Verrüte

Verrüte agg. = Nerboruto, vigoroso.

Fornito di una muscolatura forte ed evidente. Possente e agguerrito.

Me sènde verrüte. che so’ c’hamma fé = Mi sento pieno di vigore: cosa abbiamo da fare?

Che è nella condizione giovanile di prestanza fisica, ricco di forza e vigore, specif. per affrontare rapporti sessuali.

Il soggetto non ha problemi di erezione: più nerboruto di così…

Affetìsce

Affetì v.t. = Ammorbare

Contaminare, infettare, appuzzonire, deteriorare.

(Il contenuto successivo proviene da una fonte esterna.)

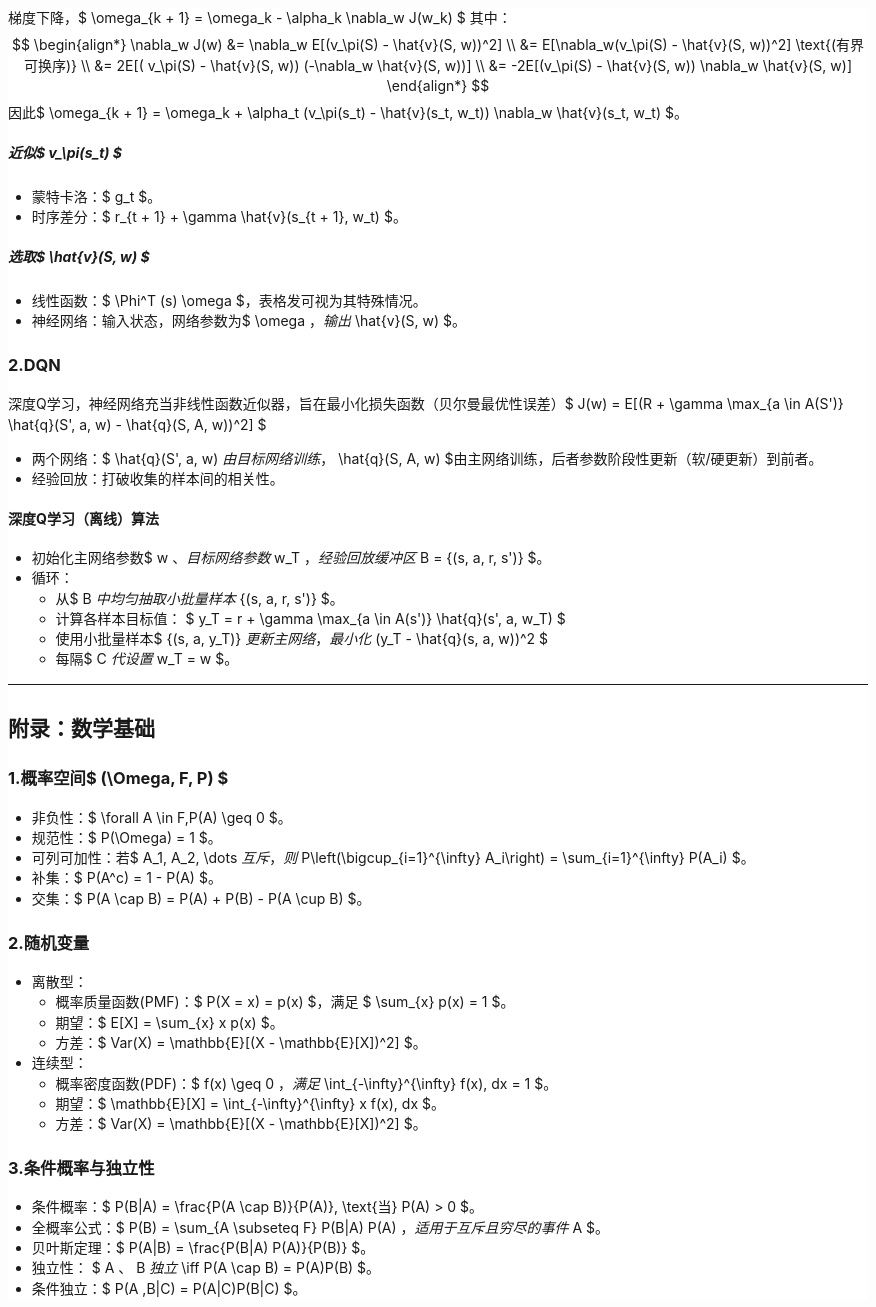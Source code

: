 梯度下降，$ \omega_{k + 1} = \omega_k - \alpha_k \nabla_w J(w_k) $
其中：
$$
\begin{align*}
\nabla_w J(w) 
&= \nabla_w E[(v_\pi(S) - \hat{v}(S, w))^2] \\
&= E[\nabla_w(v_\pi(S) - \hat{v}(S, w))^2] \text{(有界可换序)} \\
&= 2E[( v_\pi(S) - \hat{v}(S, w)) (-\nabla_w \hat{v}(S, w))] \\
&= -2E[(v_\pi(S) - \hat{v}(S, w)) \nabla_w \hat{v}(S, w)]
\end{align*}
$$
因此$ \omega_{k + 1} = \omega_k + \alpha_t (v_\pi(s_t) - \hat{v}(s_t, w_t)) \nabla_w \hat{v}(s_t, w_t) $。
##### 近似$ v_\pi(s_t) $
- 蒙特卡洛：$ g_t $。
- 时序差分：$ r_{t + 1} + \gamma \hat{v}(s_{t + 1}, w_t) $。
##### 选取$ \hat{v}(S, w) $
- 线性函数：$ \Phi^T (s) \omega $，表格发可视为其特殊情况。
- 神经网络：输入状态，网络参数为$ \omega $，输出$ \hat{v}(S, w) $。
### 2.DQN
深度Q学习，神经网络充当非线性函数近似器，旨在最小化损失函数（贝尔曼最优性误差）$
J(w) = E[(R + \gamma \max_{a \in A(S')} \hat{q}(S', a, w) - \hat{q}(S, A, w))^2]
$
- 两个网络：$ \hat{q}(S', a, w) $由目标网络训练，$ \hat{q}(S, A, w) $由主网络训练，后者参数阶段性更新（软/硬更新）到前者。
- 经验回放：打破收集的样本间的相关性。

#### 深度Q学习（离线）算法
- 初始化主网络参数$ w $、目标网络参数$ w_T $，经验回放缓冲区$ B = \{(s, a, r, s')\} $。
- 循环：
    - 从$ B $中均匀抽取小批量样本$ \{(s, a, r, s')\} $。
    - 计算各样本目标值：
      $ y_T = r + \gamma \max_{a \in A(s')} \hat{q}(s', a, w_T) $
    - 使用小批量样本$ \{(s, a, y_T)\} $更新主网络，最小化$ (y_T - \hat{q}(s, a, w))^2 $
    - 每隔$ C $代设置$ w_T = w $。

---
## ​附录：数学基础
### 1.概率空间​$ (\Omega, F, P) $
- 非负性：$ \forall A \in F,P(A) \geq 0 $。
- 规范性：$ P(\Omega) = 1 $。
- 可列可加性：若$ A_1, A_2, \dots $互斥，则$ P\left(\bigcup_{i=1}^{\infty} A_i\right) = \sum_{i=1}^{\infty} P(A_i) $。
- ​补集：$ P(A^c) = 1 - P(A) $。
- ​交集：$ P(A \cap B) = P(A) + P(B) - P(A \cup B) $。
### 2.​随机变量
- 离散型：
  - ​概率质量函数(PMF)：$ P(X = x) = p(x) $，满足 $ \sum_{x} p(x) = 1 $。
  - ​期望：$ E[X] = \sum_{x} x p(x) $。
  - ​方差：$ Var(X) = \mathbb{E}[(X - \mathbb{E}[X])^2] $。
- 连续型：
  - ​概率密度函数(PDF)：$ f(x) \geq 0 $，满足$ \int_{-\infty}^{\infty} f(x), dx = 1 $。
  - ​期望：$ \mathbb{E}[X] = \int_{-\infty}^{\infty} x f(x), dx $。
  - ​方差：$ Var(X) = \mathbb{E}[(X - \mathbb{E}[X])^2] $。
### 3.条件概率与独立性
- ​条件概率：$ P(B|A) = \frac{P(A \cap B)}{P(A)}, \text{当} P(A) > 0 $。
- 全概率公式：$ P(B) = \sum_{A \subseteq F} P(B|A) P(A) $，适用于互斥且穷尽的事件$ A $。
- 贝叶斯定理：$ P(A|B) = \frac{P(B|A) P(A)}{P(B)} $。
- 独立性： $ A $、$ B $独立$ \iff P(A \cap B) = P(A)P(B) $。
- ​条件独立：$ P(A ,B|C) = P(A|C)P(B|C) $。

È ammessa anche la versione abbreviata affetì.

Deriva dal latino foetere = fètere, puzzare. In italiano con la medesima radice esiste fetore, fetido, fetente, fetenza. In Napoletano fetenzia (porcheria, anche fig.).

Per estensione e specificamente di cattivi odori: emanare fetore, rendere malsano o maleodorante un ambiente, un giaciglio, gli arredi domestici, ecc.

Pe ‘sti càzze di segarètte m’avüte affetüte ‘a stànze! = Con queste accidenti di sigarette mi avete ammorbato la stanza!

Può significare – usando il verbo nella forma intransitiva affetìrece – anche il precipitare di una situazione difficile. Per esempio quando il rapporto fra persone che non procede bene e si sfiora il litigio.

Uagnù, ‘u fàtte ce affetìsce = Ragazzi, il fatto sta prendendo una brutta piega.

Se due persone ce affetìscene non significa che sono affette da bromidrosi, che puzzano, ma che stanno per rompere i loro rapporti già molto tesi.

Fig., guastare, corrompere: ‘Sti pìsce ce so’ affetüte! = Questi pesci sono guasti!

Riferisco una sola delle gustosissime battute che si captano al bar che mi ha fatto scompisciare dalle risate

È un suggerimento ‘politico’ per risolvere tutti i problemi che affliggono l’Italia:

Se véche a Mondecetòrje, li chjüde da jìnde a tutte quànde, e li fàzze murì affetüte = Se vado a Montecitorio, rinchiudo nella Camera tutti i Parlamentari, e li faccio soffocare con il loro stesso lezzo.

Fetì

Fetì v.i. = Puzzare

Dal latino foetere = fètere, puzzare.

Emanare puzzo, odore sgradevole.

‘Stu pèsce accummènze a fetì = Quasto pesce comincia a puzzare.

Fetènde

Fetènde agg. = Fetente, fetido, puzzolente

Che emana fetore, perché marcio, in avanzato stato di decomposizione, guasto.

Fig.: che è meschino, ignobile, abietto, cinico, impietoso, vendicativo, sordido, ecc. ecc.

Mi fermo, per oggi: jì ‘nu fetènde! = È un farabutto!

L’aggettivo deriva dal latino fœtèntem, p.p. del verbofœtère= dial. fetì = puzzare

Al plurale suona fetjinde

Fràcete

Fràcete agg. = Marcio

Che è in avanzato stato di decomposizione, spec. di odore e aspetto disgustoso; andato a male, guasto.

Figuratamente: moralmente corrotto, degenerato, propenso a danneggiare il prossimo.